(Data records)

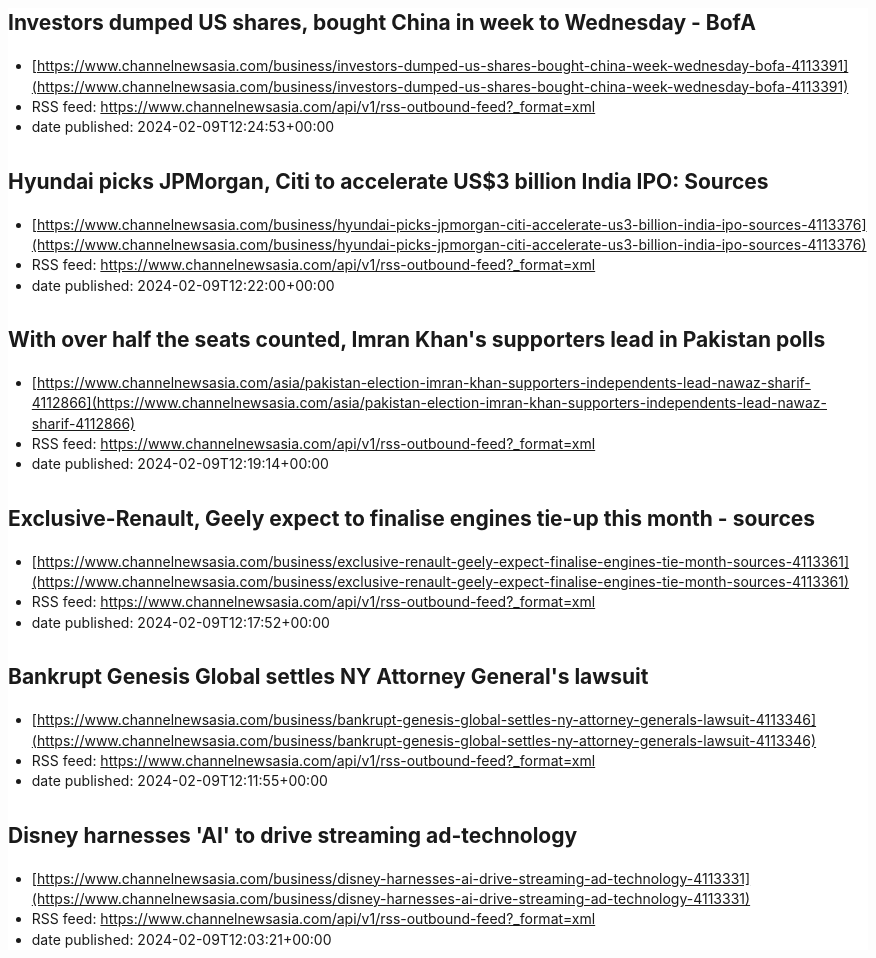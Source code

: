 

## Investors dumped US shares, bought China in week to Wednesday - BofA
 - [https://www.channelnewsasia.com/business/investors-dumped-us-shares-bought-china-week-wednesday-bofa-4113391](https://www.channelnewsasia.com/business/investors-dumped-us-shares-bought-china-week-wednesday-bofa-4113391)
 - RSS feed: https://www.channelnewsasia.com/api/v1/rss-outbound-feed?_format=xml
 - date published: 2024-02-09T12:24:53+00:00



## Hyundai picks JPMorgan, Citi to accelerate US$3 billion India IPO: Sources
 - [https://www.channelnewsasia.com/business/hyundai-picks-jpmorgan-citi-accelerate-us3-billion-india-ipo-sources-4113376](https://www.channelnewsasia.com/business/hyundai-picks-jpmorgan-citi-accelerate-us3-billion-india-ipo-sources-4113376)
 - RSS feed: https://www.channelnewsasia.com/api/v1/rss-outbound-feed?_format=xml
 - date published: 2024-02-09T12:22:00+00:00



## With over half the seats counted, Imran Khan's supporters lead in Pakistan polls
 - [https://www.channelnewsasia.com/asia/pakistan-election-imran-khan-supporters-independents-lead-nawaz-sharif-4112866](https://www.channelnewsasia.com/asia/pakistan-election-imran-khan-supporters-independents-lead-nawaz-sharif-4112866)
 - RSS feed: https://www.channelnewsasia.com/api/v1/rss-outbound-feed?_format=xml
 - date published: 2024-02-09T12:19:14+00:00



## Exclusive-Renault, Geely expect to finalise engines tie-up this month - sources
 - [https://www.channelnewsasia.com/business/exclusive-renault-geely-expect-finalise-engines-tie-month-sources-4113361](https://www.channelnewsasia.com/business/exclusive-renault-geely-expect-finalise-engines-tie-month-sources-4113361)
 - RSS feed: https://www.channelnewsasia.com/api/v1/rss-outbound-feed?_format=xml
 - date published: 2024-02-09T12:17:52+00:00



## Bankrupt Genesis Global settles NY Attorney General's lawsuit
 - [https://www.channelnewsasia.com/business/bankrupt-genesis-global-settles-ny-attorney-generals-lawsuit-4113346](https://www.channelnewsasia.com/business/bankrupt-genesis-global-settles-ny-attorney-generals-lawsuit-4113346)
 - RSS feed: https://www.channelnewsasia.com/api/v1/rss-outbound-feed?_format=xml
 - date published: 2024-02-09T12:11:55+00:00



## Disney harnesses 'AI' to drive streaming ad-technology
 - [https://www.channelnewsasia.com/business/disney-harnesses-ai-drive-streaming-ad-technology-4113331](https://www.channelnewsasia.com/business/disney-harnesses-ai-drive-streaming-ad-technology-4113331)
 - RSS feed: https://www.channelnewsasia.com/api/v1/rss-outbound-feed?_format=xml
 - date published: 2024-02-09T12:03:21+00:00
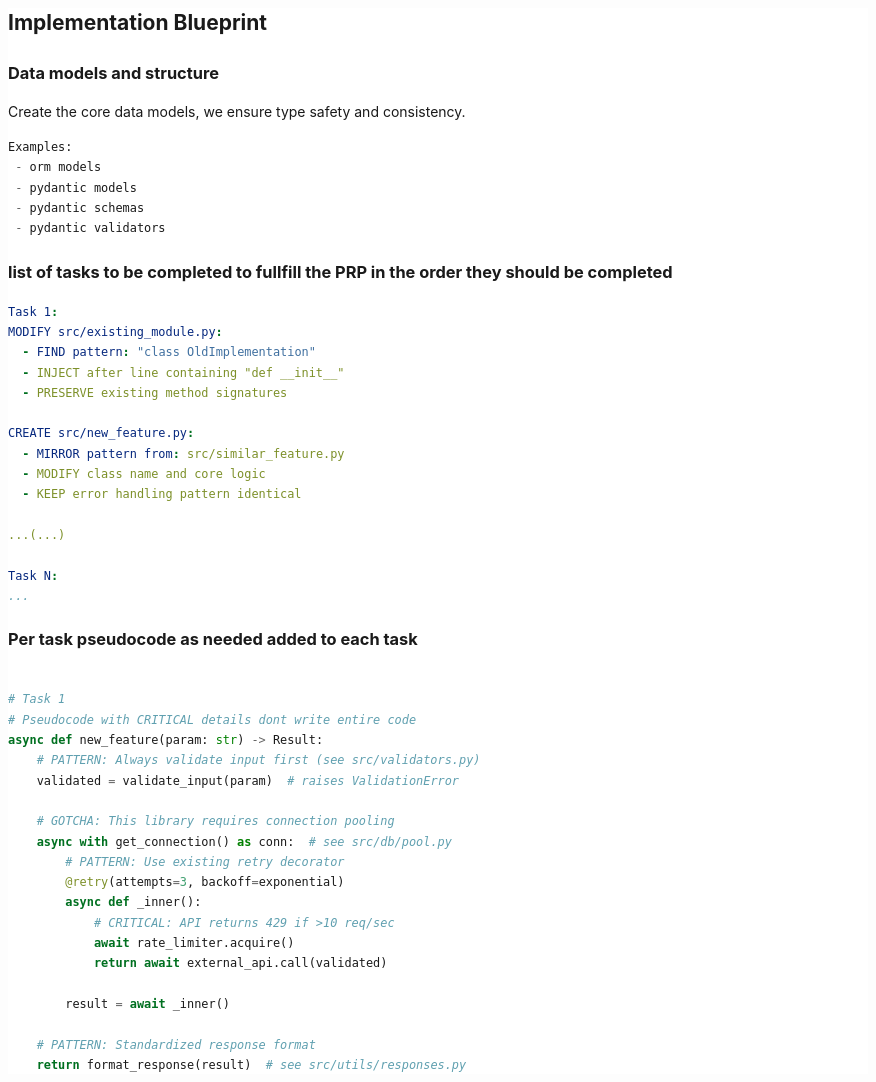 ## Implementation Blueprint

### Data models and structure

Create the core data models, we ensure type safety and consistency.
```python
Examples: 
 - orm models
 - pydantic models
 - pydantic schemas
 - pydantic validators

```

### list of tasks to be completed to fullfill the PRP in the order they should be completed

```yaml
Task 1:
MODIFY src/existing_module.py:
  - FIND pattern: "class OldImplementation"
  - INJECT after line containing "def __init__"
  - PRESERVE existing method signatures

CREATE src/new_feature.py:
  - MIRROR pattern from: src/similar_feature.py
  - MODIFY class name and core logic
  - KEEP error handling pattern identical

...(...)

Task N:
...

```


### Per task pseudocode as needed added to each task
```python

# Task 1
# Pseudocode with CRITICAL details dont write entire code
async def new_feature(param: str) -> Result:
    # PATTERN: Always validate input first (see src/validators.py)
    validated = validate_input(param)  # raises ValidationError
    
    # GOTCHA: This library requires connection pooling
    async with get_connection() as conn:  # see src/db/pool.py
        # PATTERN: Use existing retry decorator
        @retry(attempts=3, backoff=exponential)
        async def _inner():
            # CRITICAL: API returns 429 if >10 req/sec
            await rate_limiter.acquire()
            return await external_api.call(validated)
        
        result = await _inner()
    
    # PATTERN: Standardized response format
    return format_response(result)  # see src/utils/responses.py
```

What you should do |
Pull out every line holding "drive" from the records above, and copy it.

Exercise output |
## Disney harnesses 'AI' to drive streaming ad-technology
 - [https://www.channelnewsasia.com/business/disney-harnesses-ai-drive-streaming-ad-technology-4113331](https://www.channelnewsasia.com/business/disney-harnesses-ai-drive-streaming-ad-technology-4113331)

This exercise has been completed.